By 1974, Arkansas was squarely in the game for foreign direct investment. Bekaert Steel Wire Corp. of Belgium located a plant in Van Buren that year — a $40 million facility that was built on the Arkansas River. Two years later, the state would open its first international office of AIDC in Brussels, Belgium. Offices later followed in Tokyo in 1985 and Taipei in 1988.
In 1979, the agency changed its name under the leadership of then-Gov. Bill Clinton to the Arkansas Economic Development Commission. Clinton wanted to broaden the meaning of the agency to reflect involvement in the total economy rather than just manufacturing. Other southern states, like Georgia and Texas, had already adopted similar name changes, and Clinton wanted Arkansas to compete with those states for the best jobs and the best industries.

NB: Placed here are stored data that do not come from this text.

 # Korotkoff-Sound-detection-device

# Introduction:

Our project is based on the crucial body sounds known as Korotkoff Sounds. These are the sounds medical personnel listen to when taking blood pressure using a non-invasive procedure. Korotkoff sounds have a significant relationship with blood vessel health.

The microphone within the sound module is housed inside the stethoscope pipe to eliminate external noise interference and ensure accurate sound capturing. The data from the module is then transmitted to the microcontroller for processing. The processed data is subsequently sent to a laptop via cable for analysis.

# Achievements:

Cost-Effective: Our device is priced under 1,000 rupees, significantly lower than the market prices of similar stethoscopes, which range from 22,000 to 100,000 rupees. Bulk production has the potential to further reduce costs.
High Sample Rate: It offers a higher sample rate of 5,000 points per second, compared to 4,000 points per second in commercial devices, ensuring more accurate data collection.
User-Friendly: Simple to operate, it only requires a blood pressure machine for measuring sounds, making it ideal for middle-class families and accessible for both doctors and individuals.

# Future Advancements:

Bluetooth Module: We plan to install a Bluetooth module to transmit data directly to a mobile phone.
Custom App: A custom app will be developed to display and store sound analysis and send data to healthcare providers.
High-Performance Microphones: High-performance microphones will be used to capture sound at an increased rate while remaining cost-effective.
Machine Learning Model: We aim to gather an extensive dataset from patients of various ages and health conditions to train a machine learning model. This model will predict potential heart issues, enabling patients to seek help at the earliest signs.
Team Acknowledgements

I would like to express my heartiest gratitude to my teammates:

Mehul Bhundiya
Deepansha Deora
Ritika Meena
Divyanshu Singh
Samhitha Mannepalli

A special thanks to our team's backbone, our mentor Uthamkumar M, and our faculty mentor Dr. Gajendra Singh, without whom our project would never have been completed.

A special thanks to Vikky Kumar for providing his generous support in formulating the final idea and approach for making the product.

It was a spirit of entrepreneurism that reflected the roots of industry titans like Sam Walton, J.B. Hunt, John W. Tyson, Witt and Jack Stephens, William Dillard, Charles Murphy and Joe Ford — Arkansas legends whose legacy of leadership lives on to this day.
Clint O’Neal, executive vice president of global business for the Arkansas EDC, says that all of these titans were bound together by “a lot of ingenuity and an independent streak. They all determined that they were not going to be followers. They were going to be leaders.”
When they added a spirit of teamwork and collaboration to their unparalleled work ethic, notes O’Neal, Arkansas became an unstoppable force.